I backed away from her until my back hit the stone of the building.
I realised we were in the car park.
Smokers lingered on the other side, eyes looking in our direction.
Cole was so close; her breath smelled like the beer she had been drinking.
“I’m calling a taxi,” she said angrily and stepped back from me, retrieving her phone from her pocket and typing away.
I hadn’t had a phone in the past three years. I used to be glued to it. Social media all day long. Constant communication with my so-called friends. I was so obsessed that I was haunted by phantom notifications and vibrations for months after I presented as an omega. The last message I ever sent was arranging to meet up for breakfast the morning after the full moon with all my friends. I left my phone at home. I never saw it or my friends again.

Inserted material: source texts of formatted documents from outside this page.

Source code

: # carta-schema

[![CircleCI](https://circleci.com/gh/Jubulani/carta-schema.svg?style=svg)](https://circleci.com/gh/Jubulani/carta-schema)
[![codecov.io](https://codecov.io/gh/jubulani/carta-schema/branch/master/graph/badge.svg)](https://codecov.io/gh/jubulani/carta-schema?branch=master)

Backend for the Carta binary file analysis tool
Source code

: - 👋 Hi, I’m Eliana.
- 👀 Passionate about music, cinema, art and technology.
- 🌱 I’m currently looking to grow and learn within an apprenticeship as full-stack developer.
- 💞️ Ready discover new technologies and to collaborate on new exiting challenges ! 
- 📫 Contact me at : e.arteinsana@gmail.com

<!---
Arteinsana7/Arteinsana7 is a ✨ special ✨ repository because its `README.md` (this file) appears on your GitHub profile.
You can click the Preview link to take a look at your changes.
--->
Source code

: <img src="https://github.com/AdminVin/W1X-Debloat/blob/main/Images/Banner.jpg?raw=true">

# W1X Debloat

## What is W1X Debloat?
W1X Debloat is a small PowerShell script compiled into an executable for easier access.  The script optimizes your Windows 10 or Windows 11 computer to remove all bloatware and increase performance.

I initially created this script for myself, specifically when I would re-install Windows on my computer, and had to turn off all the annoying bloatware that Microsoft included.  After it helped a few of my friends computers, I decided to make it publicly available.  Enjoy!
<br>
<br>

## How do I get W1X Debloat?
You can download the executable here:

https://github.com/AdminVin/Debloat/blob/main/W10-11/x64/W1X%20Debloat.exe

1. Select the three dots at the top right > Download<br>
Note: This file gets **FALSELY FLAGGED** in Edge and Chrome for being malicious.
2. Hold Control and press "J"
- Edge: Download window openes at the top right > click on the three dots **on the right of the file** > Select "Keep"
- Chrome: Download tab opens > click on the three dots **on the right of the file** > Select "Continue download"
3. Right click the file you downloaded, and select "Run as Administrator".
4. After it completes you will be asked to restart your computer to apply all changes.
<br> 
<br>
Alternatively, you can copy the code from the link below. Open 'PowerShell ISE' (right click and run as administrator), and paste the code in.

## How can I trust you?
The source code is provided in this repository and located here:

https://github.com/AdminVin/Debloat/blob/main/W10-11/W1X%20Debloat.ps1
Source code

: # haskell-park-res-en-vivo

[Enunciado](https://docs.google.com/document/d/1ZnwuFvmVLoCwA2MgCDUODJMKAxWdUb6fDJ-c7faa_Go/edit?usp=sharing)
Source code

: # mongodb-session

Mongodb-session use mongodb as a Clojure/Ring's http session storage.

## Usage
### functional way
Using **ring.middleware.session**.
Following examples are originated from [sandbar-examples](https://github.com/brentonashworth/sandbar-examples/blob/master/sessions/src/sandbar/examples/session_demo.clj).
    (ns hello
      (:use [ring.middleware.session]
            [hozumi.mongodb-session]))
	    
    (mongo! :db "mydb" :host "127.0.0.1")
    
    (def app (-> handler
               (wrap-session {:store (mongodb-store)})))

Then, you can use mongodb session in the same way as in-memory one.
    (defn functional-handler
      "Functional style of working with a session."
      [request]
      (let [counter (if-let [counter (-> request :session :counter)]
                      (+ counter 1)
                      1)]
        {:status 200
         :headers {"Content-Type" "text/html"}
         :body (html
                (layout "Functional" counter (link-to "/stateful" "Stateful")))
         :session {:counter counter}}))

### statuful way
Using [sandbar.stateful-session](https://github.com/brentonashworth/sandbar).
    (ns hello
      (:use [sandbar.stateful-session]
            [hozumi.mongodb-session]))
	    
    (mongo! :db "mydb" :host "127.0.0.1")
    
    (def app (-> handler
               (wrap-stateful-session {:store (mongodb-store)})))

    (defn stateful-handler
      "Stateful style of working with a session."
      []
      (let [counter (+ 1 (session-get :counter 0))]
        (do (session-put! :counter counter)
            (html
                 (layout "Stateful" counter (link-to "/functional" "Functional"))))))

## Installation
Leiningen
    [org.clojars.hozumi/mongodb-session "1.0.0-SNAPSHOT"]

“I don’t even miss them,” I said.
Cole turned to me, her breath steaming in the glow of the Heaven’s Bar sign and the faint orange glow of the few lampposts dotted around the car park.
“What?” she asked.
“My phone,” I told her. “I was glued to it before…” I trailed off.
Cole’s face softened a little.
“You’re drunk,” she said.
“So are you,” I told her.
“I’ve had a few drinks. I’m not falling-over drunk, about to go home with a complete stranger,” she said, shaking her head as if in disbelief. “Do you know how dangerous that was?” she asked.
As I was thinking of a response, a silver car pulled up and rolled down the passenger window.
“For Cole?” the human man asked. He looked at me. “If she’s sick, it’s a two-hundred-dollar fee,” he warned.
Cole gripped my arm and moved me forward towards the car, opening the door, getting me seated, and buckling me in. I tried to resist. I could put on my own seatbelt, but she waved my hands away with her superior coordination.
The drive back was fast at that time of night; just when I felt like I had warmed up, Cole opened the door and pulled me out of the car into the cold.
She guided me up the stairs and inside.
Chapter nine
Drunken Confrontations
“Sit down,” she demanded, pushing my shoulders down, and I fell onto the entranceway stool.
She took off her own coat and boots, and I began to kick off my shoes, and that’s when I realised I had lost the jacket.
“Don’t worry about it; it’s only a coat,” Cole said, recognising the cause of my distress.
“I didn’t mean to—” I began, guiltily.
“I’m sure there’s a lot you didn’t mean to do tonight,” she answered. “It’s bedtime,” she said, like I was some child.
“Don’t speak to me like that,” I defended myself.
Cole turned her glare to me.
“I’ll speak to you however I like,” she growled low.
“I mean it. You think you can just tell me what to do. You think you can use your alpha pheromones against me like that and then basically fuck that blonde bitch in front of everyone. I’m not your plaything,” I told her.